Data excerpts:
----
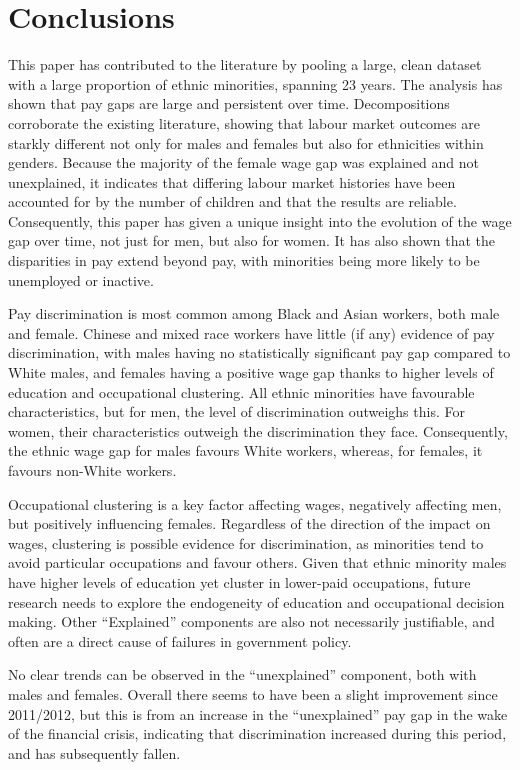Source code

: \documentclass[class=article, crop=false]{standalone}
\begin{document}
\section{Conclusions}
\label{sec:Conclusions}
This paper has contributed to the literature by pooling a large, clean dataset with a large proportion of ethnic minorities, spanning 23 years. The analysis has shown that pay gaps are large and persistent over time. Decompositions corroborate the existing literature, showing that labour market outcomes are starkly different not only for males and females but also for ethnicities within genders. Because the majority of the female wage gap was explained and not unexplained, it indicates that differing labour market histories have been accounted for by the number of children and that the results are reliable. Consequently, this paper has given a unique insight into the evolution of the wage gap over time, not just for men, but also for women. It has also shown that the disparities in pay extend beyond pay, with minorities being more likely to be unemployed or inactive.

Pay discrimination is most common among Black and Asian workers, both male and female. Chinese and mixed race workers have little (if any) evidence of pay discrimination, with males having no statistically significant pay gap compared to White males, and females having a positive wage gap thanks to higher levels of education and occupational clustering. All ethnic minorities have favourable characteristics, but for men, the level of discrimination outweighs this. For women, their characteristics outweigh the discrimination they face. Consequently, the ethnic wage gap for males favours White workers, whereas, for females, it favours non-White workers.

Occupational clustering is a key factor affecting wages, negatively affecting men, but positively influencing females. Regardless of the direction of the impact on wages, clustering is possible evidence for discrimination, as minorities tend to avoid particular occupations and favour others. Given that ethnic minority males have higher levels of education yet cluster in lower-paid occupations, future research needs to explore the endogeneity of education and occupational decision making. Other \enquote{Explained} components are also not necessarily justifiable, and often are a direct cause of failures in government policy.

No clear trends can be observed in the \enquote{unexplained} component, both with males and females. Overall there seems to have been a slight improvement since 2011/2012, but this is from an increase in the \enquote{unexplained} pay gap in the wake of the financial crisis, indicating that discrimination increased during this period, and has subsequently fallen.
\end{document}
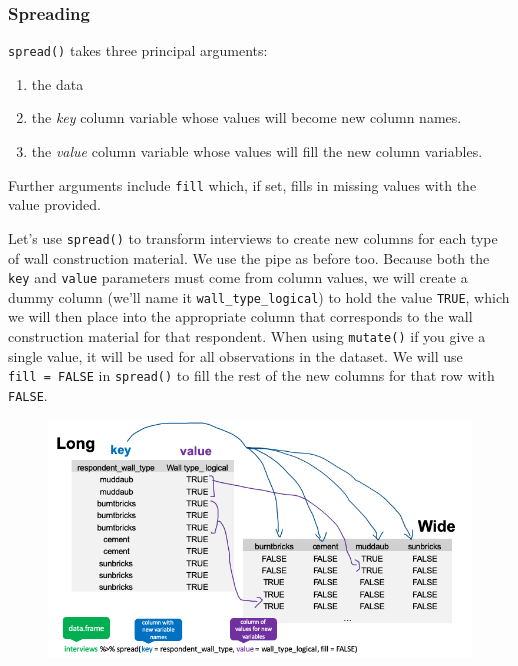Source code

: \documentclass[]{book}
\newenvironment{Shaded}{\begin{snugshade}}{\end{snugshade}}
\newcommand{\KeywordTok}[1]{\textcolor[rgb]{0.13,0.29,0.53}{\textbf{#1}}}
\newcommand{\DataTypeTok}[1]{\textcolor[rgb]{0.13,0.29,0.53}{#1}}
\newcommand{\StringTok}[1]{\textcolor[rgb]{0.31,0.60,0.02}{#1}}
\newcommand{\OtherTok}[1]{\textcolor[rgb]{0.56,0.35,0.01}{#1}}
\newcommand{\OperatorTok}[1]{\textcolor[rgb]{0.81,0.36,0.00}{\textbf{#1}}}
\newcommand{\NormalTok}[1]{#1}
\providecommand{\tightlist}{%
  \setlength{\itemsep}{0pt}\setlength{\parskip}{0pt}}
\begin{document}
\subsubsection{Spreading}\label{spreading}

\texttt{spread()} takes three principal arguments:

\begin{enumerate}
\def\labelenumi{\arabic{enumi}.}
\tightlist
\item
  the data
\item
  the \emph{key} column variable whose values will become new column
  names.
\item
  the \emph{value} column variable whose values will fill the new column
  variables.
\end{enumerate}

Further arguments include \texttt{fill} which, if set, fills in missing
values with the value provided.

Let's use \texttt{spread()} to transform interviews to create new
columns for each type of wall construction material. We use the pipe as
before too. Because both the \texttt{key} and \texttt{value} parameters
must come from column values, we will create a dummy column (we'll name
it \texttt{wall\_type\_logical}) to hold the value \texttt{TRUE}, which
we will then place into the appropriate column that corresponds to the
wall construction material for that respondent. When using
\texttt{mutate()} if you give a single value, it will be used for all
observations in the dataset. We will use \texttt{fill\ =\ FALSE} in
\texttt{spread()} to fill the rest of the new columns for that row with
\texttt{FALSE}.

\begin{Shaded}
\end{Shaded}

\begin{figure}
\centering
\includegraphics{./fig/long_to_wide.png}
\caption{}
\end{figure}
\end{document}
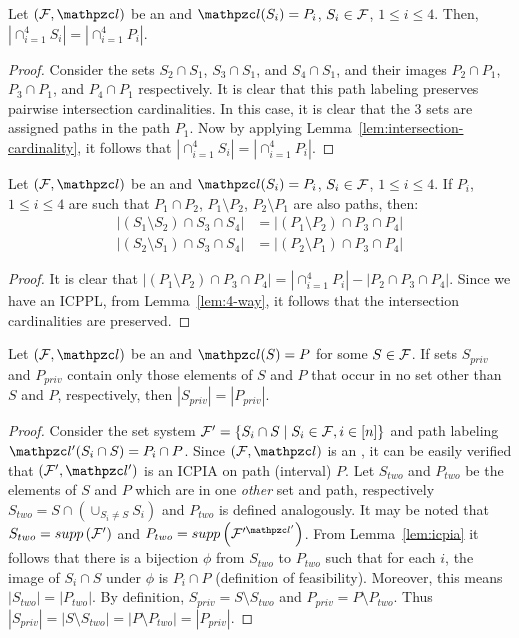 \begin{lemma}
  \label{lem:4-way}
  Let $(\cF, \cl)$ be an \ICPPL and $\cl(S_i)=P_i$, $S_i \in {\cal F}$, $1
  \leq i \leq 4$.  Then, $|\cap_{i=1}^4 S_i| = |\cap_{i=1}^4 P_i|$.
\end{lemma}
\begin{proof}
  Consider the sets $S_2 \cap S_1$, $S_3 \cap S_1$, and $S_4 \cap
  S_1$, and their images $P_2 \cap P_1$, $P_3 \cap P_1$, and $P_4 \cap
  P_1$ respectively.  It is clear that this path labeling preserves
  pairwise intersection cardinalities.  In this case, it is clear that
  the 3 sets are assigned paths in the path $P_1$.  Now by applying
  Lemma~\ref{lem:intersection-cardinality}, it follows that
  $|\cap_{i=1}^4 S_i| =| \cap_{i=1}^4 P_i|$.
\end{proof}
\begin{corollary} 
  \label{corr:4-way} 
  Let $(\cF, \cl)$ be an \ICPPL and $\cl(S_i)=P_i$, $S_i \in {\cal F}$, $1
  \leq i \leq 4$. If $P_i$, $1
  \leq i \leq 4$ are such that $P_1 \cap P_2$, $P_1
  \setminus P_2$, $P_2 \setminus P_1$ are also paths, then:
  \begin{align*}
   |(S_1 \setminus S_2) \cap S_3 \cap S_4| &= |(P_1 \setminus P_2) \cap P_3 \cap P_4|\\
   |(S_2 \setminus S_1) \cap S_3 \cap S_4| &= |(P_2 \setminus P_1) \cap P_3 \cap P_4| 
  \end{align*}
\end{corollary}
\begin{proof}
  It is clear that $|(P_1 \setminus P_2) \cap P_3 \cap P_4| =
  |\displaystyle \cap_{i=1}^4 P_i| - | P_2 \cap P_3 \cap P_4|$.  Since
  we have an ICPPL, from Lemma~\ref{lem:4-way}, it follows that the
  intersection cardinalities are preserved.
\end{proof}
\begin{lemma}
  \label{lem:priv-card}
  Let $(\cF, \cl)$ be an \ICPPL and $\cl(S) = P$ for some $S \in {\cal F}$.  If sets
  $S_{priv}$ and $P_{priv}$ contain only those elements of $S$ and $P$
  that occur in no set other than $S$ and $P$, respectively, then
  $|S_{priv}|=|P_{priv}|$.
\end{lemma}
\begin{proof}
  Consider the set system $ {\cal F}' = \{S_i \cap S \mid S_i \in {\cal F}, i
  \in [n]\}$ and path labeling $\cl'(S_i \cap S) = P_i \cap P$.  Since
  $(\cF, \cl)$ is an \ICPPL, it can be easily verified that $(\cF',
  \cl')$ is an ICPIA on path (interval) $P$.  Let $S_{two}$ and
  $P_{two}$ be the elements of $S$ and $P$ which are in one {\em
    other} set and path, respectively \ie $S_{two} = S \cap (\cup_{S_i
    \ne S} S_i)$ and $P_{two}$ is defined analogously. It may be noted
  that $S_{two} = supp\left({\cal F}'\right)$ and $P_{two} = \supt{\cF'^{\cl'}}$.
  From Lemma~\ref{lem:icpia} it follows that there is a bijection
  $\phi$ from $S_{two}$ to $P_{two}$ such that for each $i$, the image
  of $S_i \cap S$ under $\phi$ is $P_i \cap P$ (definition of
  feasibility).  Moreover, this means $|S_{two}| = |P_{two}|$. By
  definition, $S_{priv} = S \setminus S_{two}$ and $P_{priv} = P \setminus P_{two}$.
  Thus $|S_{priv}| = |S \setminus S_{two}| = |P \setminus
  P_{two}|=|P_{priv}|$.  
\end{proof}


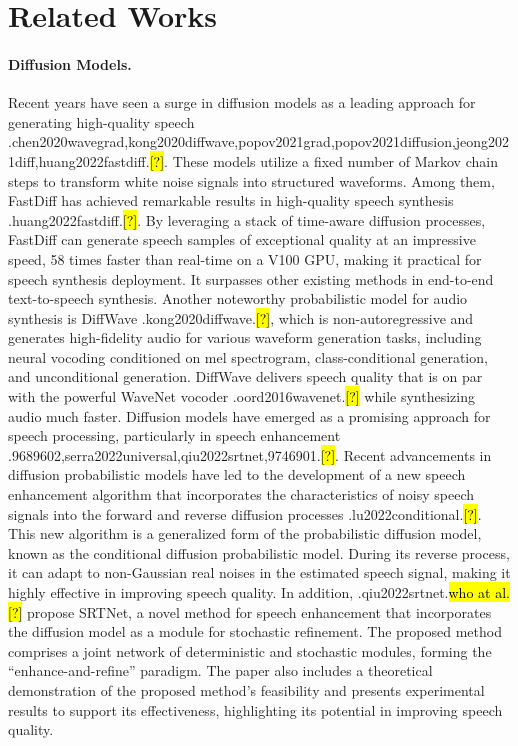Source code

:\documentclass{article}
\let\realcite\cite
\renewcommand{\cite}[1]{\ifx.#1.\hl{[?]}\else\realcite{#1}\fi}
\let\realcitet\citet
\renewcommand{\citet}[1]{\ifx.#1.\hl{who at al. [?]}\else\realcitet{#1}\fi}
\begin{document}
\section{Related Works}
\paragraph{Diffusion Models.}
Recent years have seen a surge in diffusion models as a leading approach for generating high-quality speech \cite{chen2020wavegrad,kong2020diffwave,popov2021grad,popov2021diffusion,jeong2021diff,huang2022fastdiff}. These models utilize a fixed number of Markov chain steps to transform white noise signals into structured waveforms. Among them, FastDiff has achieved remarkable results in high-quality speech synthesis \cite{huang2022fastdiff}. By leveraging a stack of time-aware diffusion processes, FastDiff can generate speech samples of exceptional quality at an impressive speed, 58 times faster than real-time on a V100 GPU, making it practical for speech synthesis deployment. It surpasses other existing methods in end-to-end text-to-speech synthesis. Another noteworthy probabilistic model for audio synthesis is DiffWave \cite{kong2020diffwave}, which is non-autoregressive and generates high-fidelity audio for various waveform generation tasks, including neural vocoding conditioned on mel spectrogram, class-conditional generation, and unconditional generation. DiffWave delivers speech quality that is on par with the powerful WaveNet vocoder \cite{oord2016wavenet} while synthesizing audio much faster.
Diffusion models have emerged as a promising approach for speech processing, particularly in speech enhancement \cite{9689602,serra2022universal,qiu2022srtnet,9746901}. Recent advancements in diffusion probabilistic models have led to the development of a new speech enhancement algorithm that incorporates the characteristics of noisy speech signals into the forward and reverse diffusion processes \cite{lu2022conditional}. This new algorithm is a generalized form of the probabilistic diffusion model, known as the conditional diffusion probabilistic model. During its reverse process, it can adapt to non-Gaussian real noises in the estimated speech signal, making it highly effective in improving speech quality.
In addition, \citet{qiu2022srtnet} propose SRTNet, a novel method for speech enhancement that incorporates the diffusion model as a module for stochastic refinement. The proposed method comprises a joint network of deterministic and stochastic modules, forming the “enhance-and-refine” paradigm. The paper also includes a theoretical demonstration of the proposed method’s feasibility and presents experimental results to support its effectiveness, highlighting its potential in improving speech quality. 
\end{document}
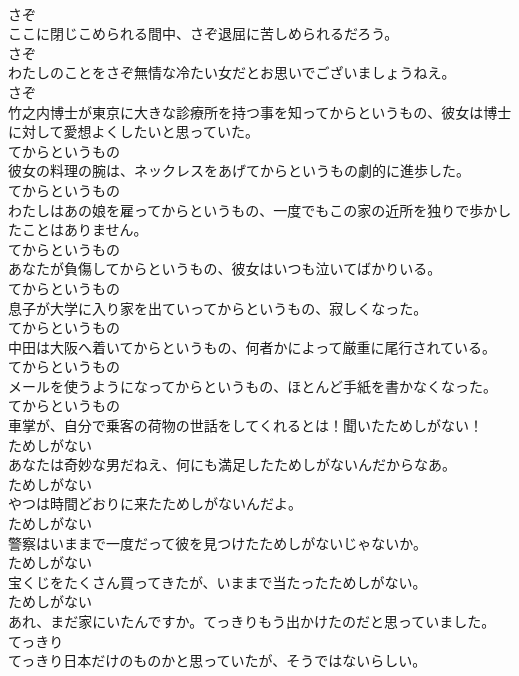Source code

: \documentclass[8pt]{extreport}
\begin{document}
\begin{CJK}{UTF8}{min}
\\	さぞ
\\	ここに閉じこめられる間中、さぞ退屈に苦しめられるだろう。	
\\	さぞ
\\	わたしのことをさぞ無情な冷たい女だとお思いでございましょうねえ。	
\\	さぞ
\\	竹之内博士が東京に大きな診療所を持つ事を知ってからというもの、彼女は博士に対して愛想よくしたいと思っていた。	
\\	てからというもの
\\	彼女の料理の腕は、ネックレスをあげてからというもの劇的に進歩した。	
\\	てからというもの
\\	わたしはあの娘を雇ってからというもの、一度でもこの家の近所を独りで歩かしたことはありません。	
\\	てからというもの
\\	あなたが負傷してからというもの、彼女はいつも泣いてばかりいる。	
\\	てからというもの
\\	息子が大学に入り家を出ていってからというもの、寂しくなった。	
\\	てからというもの
\\	中田は大阪へ着いてからというもの、何者かによって厳重に尾行されている。	
\\	てからというもの
\\	メールを使うようになってからというもの、ほとんど手紙を書かなくなった。	
\\	てからというもの
\\	車掌が、自分で乗客の荷物の世話をしてくれるとは！聞いたためしがない！	
\\	ためしがない
\\	あなたは奇妙な男だねえ、何にも満足したためしがないんだからなあ。	
\\	ためしがない
\\	やつは時間どおりに来たためしがないんだよ。	
\\	ためしがない
\\	警察はいままで一度だって彼を見つけたためしがないじゃないか。	
\\	ためしがない
\\	宝くじをたくさん買ってきたが、いままで当たったためしがない。	
\\	ためしがない
\\	あれ、まだ家にいたんですか。てっきりもう出かけたのだと思っていました。	
\\	てっきり
\\	てっきり日本だけのものかと思っていたが、そうではないらしい。	

\end{CJK}
\end{document}
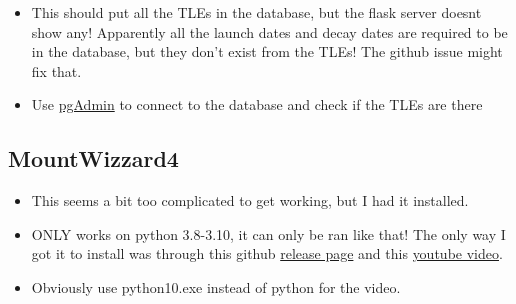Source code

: \documentclass[../main.tex]{subfiles}
\begin{document}
\begin{itemize}
\begin{enumerate}
        \item In one terminal instance (I was using powershell) run \verb|$env:PYTHONPATH = "C:\...Yourpath...\satchecker\src"|
        \item Then run \verb|flask run| 
    \end{enumerate}
    \item This should put all the TLEs in the database, but the flask server doesnt show any! Apparently all the launch dates and decay dates are required to be in the database, but they don't exist from the TLEs! The github issue might fix that.
    \item Use \href{https://www.pgadmin.org/}{pgAdmin} to connect to the database and check if the TLEs are there
\end{itemize}
\subsection{MountWizzard4}
\begin{itemize}
    \item This seems a bit too complicated to get working, but I had it installed.
    \item ONLY works on python 3.8-3.10, it can only be ran like that! The only way I got it to install was through this github \href{https://github.com/mworion/InstallerMW4/releases}{release page} and this \href{https://www.youtube.com/watch?v=Tzob8ZSnMH0}{youtube video}.
    \item Obviously use python10.exe instead of python for the video.
    \end{itemize}
\end{document}
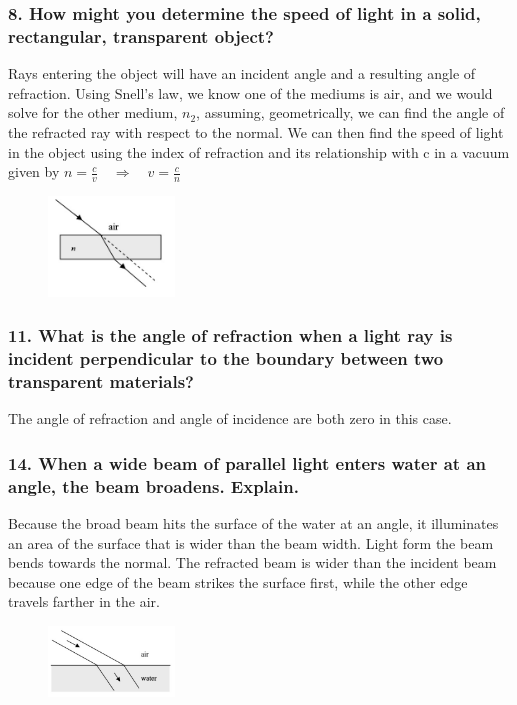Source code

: \documentclass{article}
\newcommand\rr{\quad\Rightarrow\quad}
\begin{document}
\subsubsection*{
    8. How might you determine the speed of light in a solid, rectangular,
    transparent object?
}
Rays entering the object will have an incident angle and a resulting angle of
refraction. Using Snell's law, we know one of the mediums is air, and we would
solve for the other medium, $n_2$, assuming, geometrically, we can find the
angle of the refracted ray with respect to the normal. We can then find the
speed of light in the object using the index of refraction and its relationship
with c in a vacuum given by $n = \displaystyle\frac{c}{v} \rr v =
\displaystyle\frac c n$
\begin{figure}[h]
    \begin{center}
        \includegraphics[width=0.3\textwidth]{figures/q8a.jpg}
    \end{center}
\end{figure}
\subsubsection*{
    11. What is the angle of refraction when a light ray is incident
    perpendicular to the boundary between two transparent materials?
}
The angle of refraction and angle of incidence are both zero in this case.
\subsubsection*{
    14. When a wide beam of parallel light enters water at an angle,
    the beam broadens. Explain.
}
Because the broad beam hits the surface of the water at an angle, it illuminates
an area of the surface that is wider than the beam width. Light form the beam
bends towards the normal. The refracted beam is wider than the incident beam
because one edge of the beam strikes the surface first, while the other edge
travels farther in the air. 
\begin{figure}[h]
    \begin{center}
        \includegraphics[width=0.3\textwidth]{figures/q14a.jpg}
    \end{center}
\end{figure}
\end{document}
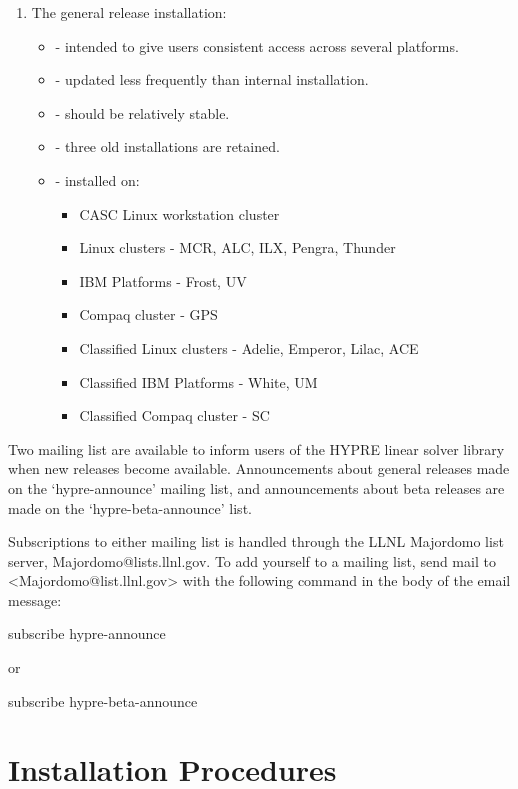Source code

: \begin{enumerate}
\item The general release installation:
   \begin{itemize}
   \item - intended to give users consistent access across several platforms.
   \item - updated less frequently than internal installation.
   \item - should be relatively stable.
   \item - three old installations are retained.
   \item - installed on:
      \begin{itemize}
       \item CASC Linux workstation cluster
       \item Linux clusters - MCR, ALC, ILX, Pengra, Thunder
       \item IBM Platforms - Frost, UV
       \item Compaq cluster - GPS
       \item Classified Linux clusters - Adelie, Emperor, Lilac, ACE
       \item Classified IBM Platforms - White, UM
       \item Classified Compaq cluster - SC
      \end{itemize}
   \end{itemize}

\end{enumerate}

Two mailing list are available to inform users of the HYPRE
linear solver library when new releases become available.
Announcements about general releases made on the `hypre-announce'
mailing list, and announcements about beta releases are made on the
`hypre-beta-announce' list. 

Subscriptions to either mailing list is handled through the LLNL
Majordomo list server, Majordomo@lists.llnl.gov. To add yourself
to a mailing list, send mail to <Majordomo@list.llnl.gov> with
the following command in the body of the email message:

 subscribe hypre-announce

or

 subscribe hypre-beta-announce

\section{Installation Procedures}
\label{Installation Procedures}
----
-- WORK REQUIRED --
When the records above are checked line by line, how many lines contain the word "releases"? Please give only that number.

-- TASK RESPONSE --
4